Answer: You don’t say how much is in your husband’s 401(k), but a 6% contribution rate when you’re in your late 40s is unlikely to generate a big-enough nest egg to retire. Boosting that contribution rate should be your priority, and you should consider contributing to a Roth IRA for each of you.
Likewise, saving anything for your child’s college education is smart, but $100 a month won’t get you far. Just for comparison, consider that parents of newborns need to save around $600 a month to pay the full cost of a public college. Those who start later or want to cover a private college have to contribute much more.
Most families aren’t able to save that much, so the next best thing is to simply save what you can — after you’re fully on track with your retirement savings.
You shouldn’t prioritize paying down your relatively low-rate debts over these two far more important goals. But you may want to consider refinancing your mortgage to dramatically lower your rate and perhaps free up more cash for your goals. Just try to make sure the loan will be paid off by the time you plan to retire. A 15-year loan, in other words, might make more sense than refinancing into another 30-year mortgage.
Dear Liz: Why does a request to lower the interest on an existing mortgage require a new appraisal, inspection, title search, etc., when the home is the same? Think how much money could be put back into the economy with a simple keystroke.

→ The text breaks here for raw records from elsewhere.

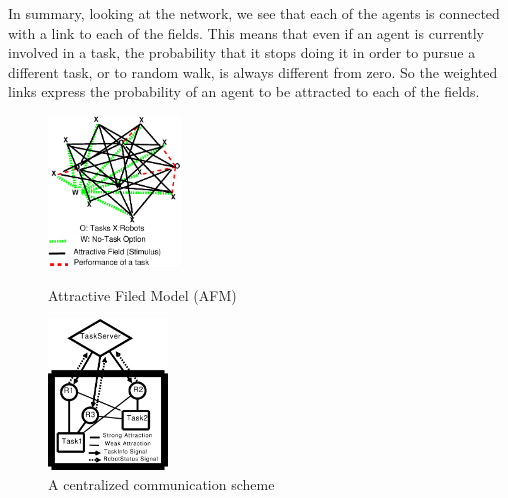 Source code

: \documentclass{llncs}
\begin{document}
In summary, looking at the network, we see that each of the agents is connected with a link to each of the fields. This means that even if an agent is currently involved in a task, the probability that it stops doing it in order to pursue a different task, or to random walk, is always different from zero. So the weighted links express the probability of an agent to be attracted to each of the fields.
\begin{figure}
\begin{minipage}[t]{0.48\linewidth}
\centering
\includegraphics[height=4cm, angle=0]{./images/AFM-Diag2.eps}
\caption{\small Attractive Filed Model (AFM)}
\label{fig:afm} %
\end{minipage}
\hspace{0.5cm}
\begin{minipage}[t]{0.48\linewidth}
\centering
\includegraphics[height=4cm, angle=0]{./images/CentralizedComm.eps}
\caption{\small A centralized communication scheme} %
\label{fig:ccm} %
\end{minipage}
\end{figure}
\end{document}
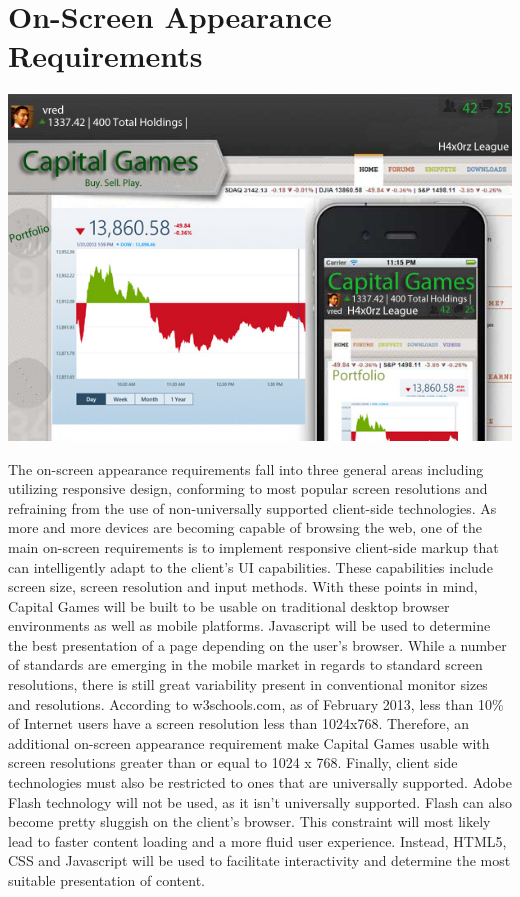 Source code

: \section{On-Screen Appearance Requirements}
\centering
\includegraphics[width=5.5in]{./img/responsiveenough.jpg}

The on-screen appearance requirements fall into three general areas including utilizing responsive design, conforming to most popular screen resolutions and refraining from the use of non-universally supported client-side technologies. As more and more devices are becoming capable of browsing the web, one of the main on-screen requirements is to implement responsive client-side markup that can intelligently adapt to the client’s UI capabilities. These capabilities include screen size, screen resolution and input methods. With these points in mind, Capital Games will be built to be usable on traditional desktop browser environments as well as mobile platforms. Javascript will be used to determine the best presentation of a page depending on the user’s browser. While a number of standards are emerging in the mobile market in regards to standard screen resolutions, there is still great variability present in conventional monitor sizes and resolutions. According to w3schools.com, as of February 2013, less than 10\% of Internet users have a screen resolution less than 1024x768. Therefore, an additional on-screen appearance requirement make Capital Games usable with screen resolutions greater than or equal to 1024 x 768. Finally, client side technologies must also be restricted to ones that are universally supported. Adobe Flash technology will not be used, as it isn’t universally supported. Flash can also become pretty sluggish on the client’s browser. This constraint will most likely lead to faster content loading and a more fluid user experience. Instead, HTML5, CSS and Javascript will be used to facilitate interactivity and determine the most suitable presentation of content. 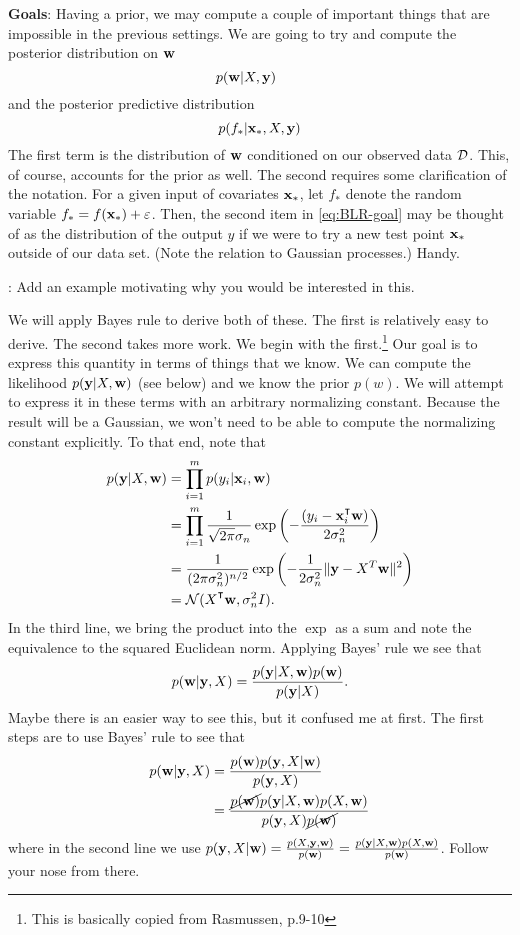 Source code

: \noindent
\textbf{Goals}: Having a prior, we may compute a couple of important things that are impossible in the previous settings. We are going to try and compute the posterior distribution on ${ \bf w}$
\begin{equation} \label{eq:BLR-goal}
p({ \bf w}|X, {\bf y}) \hspace{2em}
\end{equation}
and the posterior predictive distribution 
$$
p(f_*|{ \bf x}_*, X, {\bf y})
$$
The first term is the distribution of ${ \bf w}$ conditioned on our observed data $\mathcal{D}$. This, of course, accounts for the prior as well. The second requires some clarification of the notation. For a given input of covariates ${ \bf x}_*$, let $f_*$ denote the random variable $f_* = f({ \bf x}_*) + \varepsilon$. Then, the second item in \eqref{eq:BLR-goal} may be thought of as the distribution of the output $y$ if we were to try a new test point ${ \bf x}_*$ outside of our data set. (Note the relation to Gaussian processes.) Handy. 

: Add an example motivating why you would be interested in this. 

We will apply Bayes rule to derive both of these. The first is relatively easy to derive. The second takes more work. We begin with the first.\footnote{This is basically copied from Rasmussen, p.9-10} Our goal is to express this quantity in terms of things that we know. We can compute the likelihood $p({\bf y}|X, { \bf w})$ (see below) and we know the prior $p(w)$. We will attempt to express it in these terms with an arbitrary normalizing constant. Because the result will be a Gaussian, we won't need to be able to compute the normalizing constant explicitly. 
To that end, note that
\begin{align}
p(\y|X, \w) & = \prod_{i=1}^m p(y_i|\x_i, \w)\\ \label{eq:BLR-pyxw}
& = \prod_{i=1}^m \frac{1}{\sqrt{2\pi}\sigma_n} \exp\left( -\frac{(y_i - \x_i^\T \w)}{2\sigma_n^2} \right)\\
& = \frac{1}{(2\pi\sigma_n^2)^{n/2}}\exp\left( -\frac{1}{2\sigma_n^2}\|\y - X^T\w\|^2 \right)\\
& = \calN(X^\T\w, \sigma_n^2 I).
\end{align}
In the third line, we bring the product into the $\exp$ as a sum and note the equivalence to the squared Euclidean norm. Applying Bayes' rule we see that
\begin{equation}\label{eq:BLR-eq2}
p({ \bf w}|{\bf y}, X) = \frac{p({\bf y}|X, { \bf w})p({ \bf w})}{p({\bf y}| X)}.
\end{equation}
Maybe there is an easier way to see this, but it confused me at first. The first steps are to use Bayes' rule to see that
\begin{align}
p({ \bf w}|{\bf y}, X) & = \frac{p({ \bf w})p({\bf y}, X|{ \bf w})}{p({\bf y}, X)}\\
& = \frac{\cancel{p({ \bf w})}p({\bf y}| X, { \bf w})p(X, { \bf w})}{p({\bf y}, X)\cancel{p({ \bf w})}}
\end{align}
where in the second line we use $p({\bf y}, X|{ \bf w}) = \frac{p(X, {\bf y}, { \bf w})}{p({ \bf w})} = \frac{p({\bf y}| X, { \bf w})p(X, { \bf w})}{p({ \bf w})}$. Follow your nose from there. 

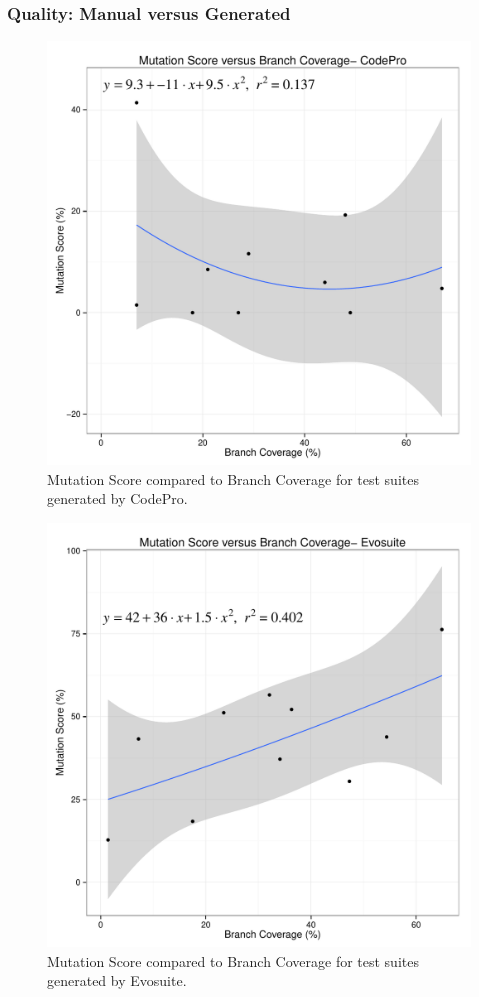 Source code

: \subsubsection{Quality: Manual versus Generated}

\begin{figure}[!t]
\centering
  \includegraphics[width=\linewidth]{RGraphs/CodePro_BranchCov_versus_Mutation_poly.pdf}
    \caption{Mutation Score compared to Branch Coverage for test suites generated by CodePro.}
  \label{fig:CP_branch_mutation}
\end{figure}
\begin{figure}[!t]
\centering
  \includegraphics[width=\linewidth]{RGraphs/Evosuite_BranchCov_versus_Mutation_poly.pdf}
    \caption{Mutation Score compared to Branch Coverage for test suites generated by Evosuite.}
  \label{fig:Evo_branch_mutation}
\end{figure}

Answer: The short and obvious answer is that “nothing is the same.”
Home prices are down 33% from their 2006 peak, with even bigger drops in many areas. Lending standards are dramatically tighter as well. When your loan was originally made, lenders might not have cared much if your home’s size or amenities were fudged, or if the wrong “comparable properties” were used to arrive at your home’s value, or if you made the income or had the assets you claimed. Now they care, deeply, about all of those things.
Even if the world hasn’t changed, your property may have. Deferred maintenance could have reduced its value, while improvements may have increased it. Lawsuits or other problems may have popped up that affect the title.
And when you think about it for a moment, you’ll realize that all those loans that were made so easily in the past — with simply a few keystrokes — are what helped lead to the economic mess we’re in today. Yes, the pendulum may have swung too far and made refinancing unnecessarily tough, but the old easy lending standards were simply unsustainable.
The headline of yesterday’s Wall Street Journal article was casually chilling: “As middle class shrinks, P&G aims high and low” (subscription required). The article talks about how Proctor & Gamble, along with other companies, are adjusting their business strategies to target a consumer market “is bifurcating into high and low ends and eroding in the middle.”
Even scarier were two paragraphs deep within the story:
To monitor the evolving American consumer market, P&G executives study the Gini index, a widely accepted measure of income inequality that ranges from zero, when everyone earns the same amount, to one, when all income goes to only one person. In 2009, the most recent calculation available, the Gini coefficient totaled 0.468, a 20% rise in income disparity over the past 40 years, according to the U.S. Census Bureau.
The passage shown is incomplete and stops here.